UNITED STATES AIR FORCE COURT OF CRIMINAL APPEALS
UNITED STATES
v.
Airman JOSUE GARCIA
United States Air Force
ACM 38744
16 December 2015
Sentence adjudged 16 September 2014 by GCM convened at Misawa Air
Base, Japan. Military Judge: Todd E. McDowell (sitting alone).
Approved Sentence: Bad-conduct discharge, confinement for 1 year,
forfeiture of all pay and allowances, and reduction to E-1.
Appellate Counsel for the Appellant: Captain Jonathan D. Legg.

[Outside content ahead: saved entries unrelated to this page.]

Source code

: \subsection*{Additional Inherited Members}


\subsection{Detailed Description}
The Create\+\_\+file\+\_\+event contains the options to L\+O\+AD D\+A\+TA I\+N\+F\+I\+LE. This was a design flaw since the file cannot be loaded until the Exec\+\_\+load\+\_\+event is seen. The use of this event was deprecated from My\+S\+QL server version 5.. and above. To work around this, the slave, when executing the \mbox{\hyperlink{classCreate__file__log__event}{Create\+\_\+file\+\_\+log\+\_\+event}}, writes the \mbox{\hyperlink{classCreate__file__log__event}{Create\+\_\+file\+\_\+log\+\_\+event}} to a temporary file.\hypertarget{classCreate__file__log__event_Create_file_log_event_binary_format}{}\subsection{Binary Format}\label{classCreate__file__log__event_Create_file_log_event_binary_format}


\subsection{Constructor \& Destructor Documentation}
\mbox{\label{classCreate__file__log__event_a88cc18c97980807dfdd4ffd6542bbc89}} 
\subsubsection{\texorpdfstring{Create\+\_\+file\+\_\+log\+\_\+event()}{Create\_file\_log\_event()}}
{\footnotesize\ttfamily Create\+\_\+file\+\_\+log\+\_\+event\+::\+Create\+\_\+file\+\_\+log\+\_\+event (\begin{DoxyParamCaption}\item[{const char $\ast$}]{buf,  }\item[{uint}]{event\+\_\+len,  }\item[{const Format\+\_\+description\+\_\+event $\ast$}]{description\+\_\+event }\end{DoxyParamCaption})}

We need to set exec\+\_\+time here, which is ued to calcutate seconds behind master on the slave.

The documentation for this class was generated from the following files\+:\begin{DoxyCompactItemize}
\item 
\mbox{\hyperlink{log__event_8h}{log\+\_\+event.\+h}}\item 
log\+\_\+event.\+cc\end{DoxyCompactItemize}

Appellate Counsel for the United States: Captain Rebecca A. Magnone and
Gerald R. Bruce, Esquire.
Before
MITCHELL, SANTORO, and MAYBERRY
Appellate Military Judges
This opinion is issued as an unpublished opinion and, as such, does not serve as precedent
under AFCCA Rule of Practice and Procedure 18.4.
SANTORO, Judge:
A military judge sitting alone as a general court-martial convicted Appellant,
consistent with his pleas, of larceny, housebreaking, and making a false official
statement, in violation of Articles 121, 129, and 107, UCMJ, 10 U.S.C. §§ 921, 929, and
907. The adjudged and approved sentence was a bad-conduct discharge, confinement for
1 year, forfeiture of all pay and allowances, and reduction to E-1. On appeal, Appellant
argues that the military judge erred in admitting certain rehabilitative potential testimony
from a defense sentencing witness. We disagree and affirm.
Background
After completing his duties for the day, Appellant drove to the off-base home of a
friend and fellow Airman. He arrived between 2300 and 2330 and saw that a neighbor’s
home had been left unsecured; the windows were open and the lights were on, but it did
not appear that anyone was home. After first checking the front door and finding it
locked, Appellant entered the garage through an unlocked patio door. The door from the
garage to the interior of the home was also locked. Undaunted, Appellant entered the
home through an unsecured window which he had to pull open to climb through.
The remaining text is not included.